→ **DIRECTIONS FOR THIS TASK**
Copy each line of the data below with the word "reutilizables".

(Dataset entries)

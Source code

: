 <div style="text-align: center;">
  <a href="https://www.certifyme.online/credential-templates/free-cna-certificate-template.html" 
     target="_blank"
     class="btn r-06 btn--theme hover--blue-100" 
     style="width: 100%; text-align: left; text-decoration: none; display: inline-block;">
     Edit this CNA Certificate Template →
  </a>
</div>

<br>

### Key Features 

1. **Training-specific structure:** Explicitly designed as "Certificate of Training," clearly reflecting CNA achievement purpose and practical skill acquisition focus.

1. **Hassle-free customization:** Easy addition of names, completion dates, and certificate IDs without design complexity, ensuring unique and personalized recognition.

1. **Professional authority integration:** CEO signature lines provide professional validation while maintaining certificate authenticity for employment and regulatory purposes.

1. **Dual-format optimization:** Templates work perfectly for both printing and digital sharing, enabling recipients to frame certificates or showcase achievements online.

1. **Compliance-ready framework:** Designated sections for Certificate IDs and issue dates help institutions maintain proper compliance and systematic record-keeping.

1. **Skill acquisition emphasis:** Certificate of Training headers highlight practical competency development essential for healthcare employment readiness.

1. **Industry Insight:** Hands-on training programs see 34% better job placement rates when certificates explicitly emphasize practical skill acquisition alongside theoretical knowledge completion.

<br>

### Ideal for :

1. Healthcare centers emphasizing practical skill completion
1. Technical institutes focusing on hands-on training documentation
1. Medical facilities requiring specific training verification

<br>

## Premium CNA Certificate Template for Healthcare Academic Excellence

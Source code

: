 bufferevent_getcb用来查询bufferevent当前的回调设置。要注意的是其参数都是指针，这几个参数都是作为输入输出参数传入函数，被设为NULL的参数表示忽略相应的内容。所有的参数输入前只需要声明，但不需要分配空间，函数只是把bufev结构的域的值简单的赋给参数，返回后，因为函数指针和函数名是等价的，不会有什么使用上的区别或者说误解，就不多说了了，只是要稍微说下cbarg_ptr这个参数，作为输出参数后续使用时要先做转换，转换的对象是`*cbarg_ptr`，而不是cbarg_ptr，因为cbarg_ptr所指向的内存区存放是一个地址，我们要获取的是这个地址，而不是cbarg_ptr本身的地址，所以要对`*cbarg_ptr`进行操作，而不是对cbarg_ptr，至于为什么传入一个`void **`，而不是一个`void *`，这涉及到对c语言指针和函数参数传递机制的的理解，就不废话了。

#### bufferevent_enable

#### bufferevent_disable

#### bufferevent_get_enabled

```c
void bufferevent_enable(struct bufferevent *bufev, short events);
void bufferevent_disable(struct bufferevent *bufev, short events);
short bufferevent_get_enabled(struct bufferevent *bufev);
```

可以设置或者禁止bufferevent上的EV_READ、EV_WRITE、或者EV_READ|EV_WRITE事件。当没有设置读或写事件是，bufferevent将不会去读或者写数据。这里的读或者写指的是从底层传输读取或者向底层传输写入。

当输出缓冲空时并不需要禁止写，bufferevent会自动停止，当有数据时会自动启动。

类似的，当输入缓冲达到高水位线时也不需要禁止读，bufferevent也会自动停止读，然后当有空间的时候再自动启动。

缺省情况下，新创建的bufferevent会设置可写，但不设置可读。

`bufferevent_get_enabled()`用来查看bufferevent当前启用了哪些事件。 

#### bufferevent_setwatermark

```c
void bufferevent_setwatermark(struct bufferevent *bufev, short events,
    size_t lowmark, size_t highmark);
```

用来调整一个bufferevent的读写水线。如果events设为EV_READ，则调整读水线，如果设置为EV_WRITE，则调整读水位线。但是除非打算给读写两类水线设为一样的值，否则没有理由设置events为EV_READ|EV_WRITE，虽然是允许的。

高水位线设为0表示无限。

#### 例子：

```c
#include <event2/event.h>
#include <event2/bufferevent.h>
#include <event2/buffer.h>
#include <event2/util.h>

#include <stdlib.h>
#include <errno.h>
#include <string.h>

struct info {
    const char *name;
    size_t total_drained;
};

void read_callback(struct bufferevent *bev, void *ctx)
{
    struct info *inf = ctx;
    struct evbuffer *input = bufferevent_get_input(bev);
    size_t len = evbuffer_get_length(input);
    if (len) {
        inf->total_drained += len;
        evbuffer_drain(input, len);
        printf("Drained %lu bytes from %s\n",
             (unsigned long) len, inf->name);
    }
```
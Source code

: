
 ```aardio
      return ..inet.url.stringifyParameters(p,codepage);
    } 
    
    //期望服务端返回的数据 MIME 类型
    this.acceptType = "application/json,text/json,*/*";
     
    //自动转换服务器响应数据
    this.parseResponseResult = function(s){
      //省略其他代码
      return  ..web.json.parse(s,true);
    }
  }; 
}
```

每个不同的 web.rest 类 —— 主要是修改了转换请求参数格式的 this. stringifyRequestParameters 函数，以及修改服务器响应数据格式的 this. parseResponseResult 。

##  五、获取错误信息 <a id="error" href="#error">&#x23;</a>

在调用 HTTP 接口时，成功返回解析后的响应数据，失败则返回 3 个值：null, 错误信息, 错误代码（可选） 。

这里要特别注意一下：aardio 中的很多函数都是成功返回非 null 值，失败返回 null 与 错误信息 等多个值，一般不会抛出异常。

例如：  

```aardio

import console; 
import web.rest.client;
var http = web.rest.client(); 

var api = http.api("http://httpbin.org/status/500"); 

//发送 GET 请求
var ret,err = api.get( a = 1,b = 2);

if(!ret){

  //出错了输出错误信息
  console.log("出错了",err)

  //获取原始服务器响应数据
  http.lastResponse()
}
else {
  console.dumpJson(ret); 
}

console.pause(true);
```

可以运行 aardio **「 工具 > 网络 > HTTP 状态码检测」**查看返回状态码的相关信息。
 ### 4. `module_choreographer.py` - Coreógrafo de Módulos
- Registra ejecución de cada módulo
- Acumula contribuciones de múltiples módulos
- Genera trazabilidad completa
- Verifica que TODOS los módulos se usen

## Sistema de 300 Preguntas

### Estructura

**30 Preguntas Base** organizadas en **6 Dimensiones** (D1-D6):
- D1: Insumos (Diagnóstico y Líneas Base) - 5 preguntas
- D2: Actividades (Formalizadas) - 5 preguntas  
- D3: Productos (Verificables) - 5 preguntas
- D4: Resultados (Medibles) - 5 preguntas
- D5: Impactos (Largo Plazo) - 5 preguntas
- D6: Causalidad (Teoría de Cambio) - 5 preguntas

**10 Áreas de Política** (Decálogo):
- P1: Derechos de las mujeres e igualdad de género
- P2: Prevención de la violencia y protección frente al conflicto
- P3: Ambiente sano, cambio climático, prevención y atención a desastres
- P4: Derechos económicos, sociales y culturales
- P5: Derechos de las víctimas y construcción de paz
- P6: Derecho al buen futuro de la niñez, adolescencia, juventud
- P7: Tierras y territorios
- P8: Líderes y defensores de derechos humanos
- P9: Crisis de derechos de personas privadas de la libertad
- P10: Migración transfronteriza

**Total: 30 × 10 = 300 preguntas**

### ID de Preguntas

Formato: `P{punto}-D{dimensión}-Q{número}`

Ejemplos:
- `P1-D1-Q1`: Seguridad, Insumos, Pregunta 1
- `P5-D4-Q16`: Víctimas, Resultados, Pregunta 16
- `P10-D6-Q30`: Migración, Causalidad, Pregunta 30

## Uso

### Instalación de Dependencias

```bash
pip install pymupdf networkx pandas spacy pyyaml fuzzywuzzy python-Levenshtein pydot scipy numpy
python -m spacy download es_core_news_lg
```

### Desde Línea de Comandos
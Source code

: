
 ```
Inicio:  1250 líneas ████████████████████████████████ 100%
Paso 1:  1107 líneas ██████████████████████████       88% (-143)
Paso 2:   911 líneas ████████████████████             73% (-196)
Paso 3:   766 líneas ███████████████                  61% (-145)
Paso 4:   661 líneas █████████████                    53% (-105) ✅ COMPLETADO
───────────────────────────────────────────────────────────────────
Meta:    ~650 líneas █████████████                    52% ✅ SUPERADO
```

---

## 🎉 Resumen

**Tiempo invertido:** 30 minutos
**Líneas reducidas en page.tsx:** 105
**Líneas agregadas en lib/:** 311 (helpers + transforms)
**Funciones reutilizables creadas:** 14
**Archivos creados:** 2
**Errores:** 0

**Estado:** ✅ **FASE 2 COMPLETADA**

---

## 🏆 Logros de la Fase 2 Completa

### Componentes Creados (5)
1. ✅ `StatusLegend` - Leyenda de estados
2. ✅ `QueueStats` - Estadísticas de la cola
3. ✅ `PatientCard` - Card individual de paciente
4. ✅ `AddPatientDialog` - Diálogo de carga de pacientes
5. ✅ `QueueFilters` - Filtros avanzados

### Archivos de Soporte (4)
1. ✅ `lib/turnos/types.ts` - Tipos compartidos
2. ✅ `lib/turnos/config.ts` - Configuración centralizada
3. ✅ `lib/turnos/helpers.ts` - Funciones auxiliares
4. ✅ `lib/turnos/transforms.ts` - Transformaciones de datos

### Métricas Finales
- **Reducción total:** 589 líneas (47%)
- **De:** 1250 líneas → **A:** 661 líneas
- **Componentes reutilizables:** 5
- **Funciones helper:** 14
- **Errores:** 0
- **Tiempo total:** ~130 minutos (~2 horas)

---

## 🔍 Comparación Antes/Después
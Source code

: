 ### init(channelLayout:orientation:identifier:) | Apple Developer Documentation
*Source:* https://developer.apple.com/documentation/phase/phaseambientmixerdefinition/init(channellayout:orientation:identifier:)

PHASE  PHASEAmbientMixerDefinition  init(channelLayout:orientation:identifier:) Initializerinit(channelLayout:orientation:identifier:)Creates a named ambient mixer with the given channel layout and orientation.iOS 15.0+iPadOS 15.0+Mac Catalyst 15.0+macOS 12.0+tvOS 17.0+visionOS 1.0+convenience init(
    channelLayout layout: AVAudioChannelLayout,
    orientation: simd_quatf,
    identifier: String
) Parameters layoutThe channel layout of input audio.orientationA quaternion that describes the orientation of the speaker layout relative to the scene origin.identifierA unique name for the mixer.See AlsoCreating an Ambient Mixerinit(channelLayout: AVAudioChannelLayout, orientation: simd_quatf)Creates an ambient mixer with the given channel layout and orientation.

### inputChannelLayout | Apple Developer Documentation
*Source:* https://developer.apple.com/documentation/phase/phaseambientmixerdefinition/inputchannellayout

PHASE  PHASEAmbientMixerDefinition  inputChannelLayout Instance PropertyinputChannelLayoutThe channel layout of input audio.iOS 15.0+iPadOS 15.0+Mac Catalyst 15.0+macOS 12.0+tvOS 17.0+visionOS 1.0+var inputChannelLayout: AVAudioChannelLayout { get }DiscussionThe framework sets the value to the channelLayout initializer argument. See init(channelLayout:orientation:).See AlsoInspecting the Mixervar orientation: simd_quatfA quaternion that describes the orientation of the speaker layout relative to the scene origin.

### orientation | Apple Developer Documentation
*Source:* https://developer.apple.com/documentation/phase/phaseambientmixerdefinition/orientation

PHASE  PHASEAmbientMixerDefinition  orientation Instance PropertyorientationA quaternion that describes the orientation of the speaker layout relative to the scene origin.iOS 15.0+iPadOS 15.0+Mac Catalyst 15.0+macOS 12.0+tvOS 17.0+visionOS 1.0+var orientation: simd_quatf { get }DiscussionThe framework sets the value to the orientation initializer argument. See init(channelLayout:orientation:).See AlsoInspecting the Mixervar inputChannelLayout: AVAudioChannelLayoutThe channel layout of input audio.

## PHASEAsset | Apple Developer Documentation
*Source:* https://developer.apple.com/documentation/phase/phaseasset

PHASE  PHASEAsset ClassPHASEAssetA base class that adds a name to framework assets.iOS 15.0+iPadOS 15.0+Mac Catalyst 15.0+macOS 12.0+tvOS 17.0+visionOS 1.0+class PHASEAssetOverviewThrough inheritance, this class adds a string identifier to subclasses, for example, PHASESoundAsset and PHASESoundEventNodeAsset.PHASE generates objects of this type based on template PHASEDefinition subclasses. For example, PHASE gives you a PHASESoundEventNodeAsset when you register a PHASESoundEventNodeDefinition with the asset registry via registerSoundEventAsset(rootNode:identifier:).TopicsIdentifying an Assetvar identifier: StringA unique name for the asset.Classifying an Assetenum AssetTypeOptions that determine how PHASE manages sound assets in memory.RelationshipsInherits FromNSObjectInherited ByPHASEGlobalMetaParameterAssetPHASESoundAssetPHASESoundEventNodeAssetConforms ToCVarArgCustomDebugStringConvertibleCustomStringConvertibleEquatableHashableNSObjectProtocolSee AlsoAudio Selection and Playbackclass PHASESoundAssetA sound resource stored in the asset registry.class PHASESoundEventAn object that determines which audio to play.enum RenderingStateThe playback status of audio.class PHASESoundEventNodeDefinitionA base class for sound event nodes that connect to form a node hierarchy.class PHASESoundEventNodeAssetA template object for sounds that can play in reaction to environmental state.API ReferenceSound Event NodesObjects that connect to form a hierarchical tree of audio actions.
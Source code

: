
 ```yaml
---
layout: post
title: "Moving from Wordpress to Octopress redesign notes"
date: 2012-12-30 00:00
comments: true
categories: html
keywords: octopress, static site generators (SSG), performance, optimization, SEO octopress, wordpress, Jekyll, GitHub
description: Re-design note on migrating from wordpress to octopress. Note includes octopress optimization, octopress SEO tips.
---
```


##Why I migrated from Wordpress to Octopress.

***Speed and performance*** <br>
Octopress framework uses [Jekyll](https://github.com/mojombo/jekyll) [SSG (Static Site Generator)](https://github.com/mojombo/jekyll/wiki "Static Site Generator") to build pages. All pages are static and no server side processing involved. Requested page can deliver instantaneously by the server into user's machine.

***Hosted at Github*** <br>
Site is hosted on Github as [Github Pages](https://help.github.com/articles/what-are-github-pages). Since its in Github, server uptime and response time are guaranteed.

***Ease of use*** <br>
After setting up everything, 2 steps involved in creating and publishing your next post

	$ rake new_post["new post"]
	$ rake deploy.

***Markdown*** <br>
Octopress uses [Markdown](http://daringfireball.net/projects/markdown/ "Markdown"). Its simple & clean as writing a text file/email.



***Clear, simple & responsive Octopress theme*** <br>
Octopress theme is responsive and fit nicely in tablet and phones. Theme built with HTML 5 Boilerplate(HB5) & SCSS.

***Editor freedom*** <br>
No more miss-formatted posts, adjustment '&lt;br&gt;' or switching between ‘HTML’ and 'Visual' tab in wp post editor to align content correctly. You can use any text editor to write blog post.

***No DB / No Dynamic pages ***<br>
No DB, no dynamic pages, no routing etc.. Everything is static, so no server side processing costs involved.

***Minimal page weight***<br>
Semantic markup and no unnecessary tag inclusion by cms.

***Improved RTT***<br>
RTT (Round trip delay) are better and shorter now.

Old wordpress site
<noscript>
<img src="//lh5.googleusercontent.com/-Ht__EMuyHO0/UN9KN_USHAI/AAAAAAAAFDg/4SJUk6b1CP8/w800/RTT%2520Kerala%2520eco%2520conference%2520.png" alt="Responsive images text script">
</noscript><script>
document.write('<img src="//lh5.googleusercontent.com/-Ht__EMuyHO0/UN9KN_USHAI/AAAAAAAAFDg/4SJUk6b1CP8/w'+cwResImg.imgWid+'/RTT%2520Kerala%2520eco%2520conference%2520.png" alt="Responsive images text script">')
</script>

→ **TASK ANSWER**
**Funciones reutilizables creadas:** 14
- **Componentes reutilizables:** 5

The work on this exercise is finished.